TASK
Would you pull out every line of the material that contains the string "Aseprite"?

EXERCISE DATA
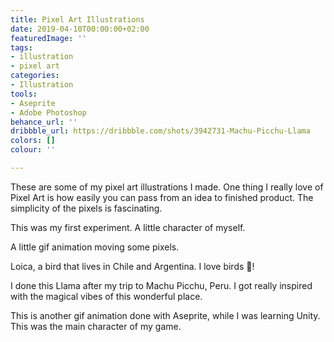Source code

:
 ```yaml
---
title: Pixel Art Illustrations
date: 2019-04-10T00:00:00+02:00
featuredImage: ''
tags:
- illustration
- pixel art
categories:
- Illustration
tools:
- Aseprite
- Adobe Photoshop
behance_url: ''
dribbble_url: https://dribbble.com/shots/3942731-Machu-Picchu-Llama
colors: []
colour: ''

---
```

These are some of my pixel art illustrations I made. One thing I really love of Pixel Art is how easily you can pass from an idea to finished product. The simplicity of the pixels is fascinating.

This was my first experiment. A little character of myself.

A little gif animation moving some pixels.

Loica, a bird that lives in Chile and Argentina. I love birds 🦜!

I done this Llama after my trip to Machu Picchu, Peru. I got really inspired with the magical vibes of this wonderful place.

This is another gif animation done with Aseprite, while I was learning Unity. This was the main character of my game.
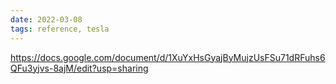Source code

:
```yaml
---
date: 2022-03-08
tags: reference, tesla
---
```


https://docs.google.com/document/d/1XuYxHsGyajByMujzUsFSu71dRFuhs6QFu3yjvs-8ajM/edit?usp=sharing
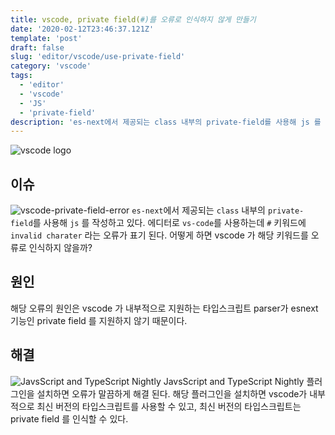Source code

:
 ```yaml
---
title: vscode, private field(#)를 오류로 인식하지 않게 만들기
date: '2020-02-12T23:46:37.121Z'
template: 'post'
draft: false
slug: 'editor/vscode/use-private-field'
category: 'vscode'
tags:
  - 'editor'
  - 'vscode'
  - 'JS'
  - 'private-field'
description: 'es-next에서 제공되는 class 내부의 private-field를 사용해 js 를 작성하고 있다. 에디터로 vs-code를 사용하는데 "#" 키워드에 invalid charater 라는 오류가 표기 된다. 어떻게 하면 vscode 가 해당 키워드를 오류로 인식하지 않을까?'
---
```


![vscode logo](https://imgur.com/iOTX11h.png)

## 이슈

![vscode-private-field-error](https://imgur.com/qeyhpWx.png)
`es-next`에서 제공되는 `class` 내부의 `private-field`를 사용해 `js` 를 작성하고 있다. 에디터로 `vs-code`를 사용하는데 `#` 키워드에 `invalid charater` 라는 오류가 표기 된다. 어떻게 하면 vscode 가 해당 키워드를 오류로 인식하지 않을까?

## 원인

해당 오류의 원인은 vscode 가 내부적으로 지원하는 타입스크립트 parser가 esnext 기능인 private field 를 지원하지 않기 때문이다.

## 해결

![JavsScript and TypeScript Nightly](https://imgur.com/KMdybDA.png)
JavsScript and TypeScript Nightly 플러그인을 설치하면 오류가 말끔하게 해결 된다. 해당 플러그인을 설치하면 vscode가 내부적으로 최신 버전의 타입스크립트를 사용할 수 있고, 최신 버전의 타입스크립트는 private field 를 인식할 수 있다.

==

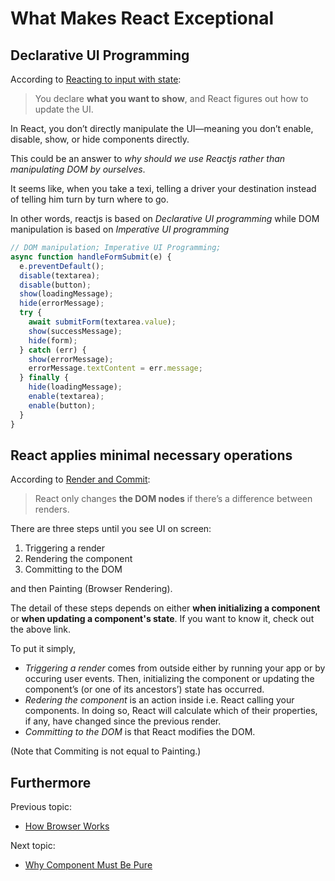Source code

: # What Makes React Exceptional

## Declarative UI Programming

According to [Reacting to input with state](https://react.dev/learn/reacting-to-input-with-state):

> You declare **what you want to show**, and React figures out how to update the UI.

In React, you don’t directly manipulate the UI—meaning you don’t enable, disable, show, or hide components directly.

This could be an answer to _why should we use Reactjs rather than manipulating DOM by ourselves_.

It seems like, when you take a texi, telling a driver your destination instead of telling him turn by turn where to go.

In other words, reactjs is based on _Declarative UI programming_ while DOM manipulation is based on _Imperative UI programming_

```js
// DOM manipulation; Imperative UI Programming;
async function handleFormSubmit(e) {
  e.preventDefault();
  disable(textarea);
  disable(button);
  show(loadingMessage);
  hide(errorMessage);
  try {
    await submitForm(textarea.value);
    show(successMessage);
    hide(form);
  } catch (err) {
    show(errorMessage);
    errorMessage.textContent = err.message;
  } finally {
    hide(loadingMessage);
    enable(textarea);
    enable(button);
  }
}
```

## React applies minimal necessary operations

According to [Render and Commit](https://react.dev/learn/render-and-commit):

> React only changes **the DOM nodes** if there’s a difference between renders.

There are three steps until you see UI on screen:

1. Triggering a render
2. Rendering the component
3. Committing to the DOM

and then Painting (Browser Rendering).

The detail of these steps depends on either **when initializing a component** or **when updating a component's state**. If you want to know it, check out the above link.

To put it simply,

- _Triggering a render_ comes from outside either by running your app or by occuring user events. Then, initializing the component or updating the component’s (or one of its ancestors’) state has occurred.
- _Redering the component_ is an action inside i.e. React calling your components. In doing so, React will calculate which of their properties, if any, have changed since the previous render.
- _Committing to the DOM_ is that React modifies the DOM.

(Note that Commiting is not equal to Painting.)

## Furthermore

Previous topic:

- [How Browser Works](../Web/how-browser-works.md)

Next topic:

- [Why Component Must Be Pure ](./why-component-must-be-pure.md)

RESULT FOR THIS EXERCISE
- Aseprite
This is another gif animation done with Aseprite, while I was learning Unity. This was the main character of my game.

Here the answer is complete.